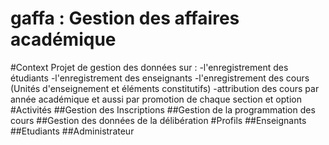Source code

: # gaffa : Gestion des affaires académique
#Context
Projet de gestion des données sur :
-l'enregistrement des étudiants
-l'enregistrement des enseignants
-l'enregistrement des cours (Unités d'enseignement et éléments constitutifs)
-attribution des cours par année académique et aussi par promotion de chaque section et option
#Activités
##Gestion des Inscriptions
##Gestion de la programmation des cours
##Gestion des données de la délibération 
#Profils
##Enseignants
##Etudiants
##Administrateur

────────────────

■ What is needed ■
Each line above is to be copied exactly, and the pictures are to be dropped.

■ Written answer ■
Source code

: # gaffa : Gestion des affaires académique
#Context
Projet de gestion des données sur :
-l'enregistrement des étudiants
-l'enregistrement des enseignants
-l'enregistrement des cours (Unités d'enseignement et éléments constitutifs)
-attribution des cours par année académique et aussi par promotion de chaque section et option
#Activités
##Gestion des Inscriptions
##Gestion de la programmation des cours
##Gestion des données de la délibération 
#Profils
##Enseignants
##Etudiants
##Administrateur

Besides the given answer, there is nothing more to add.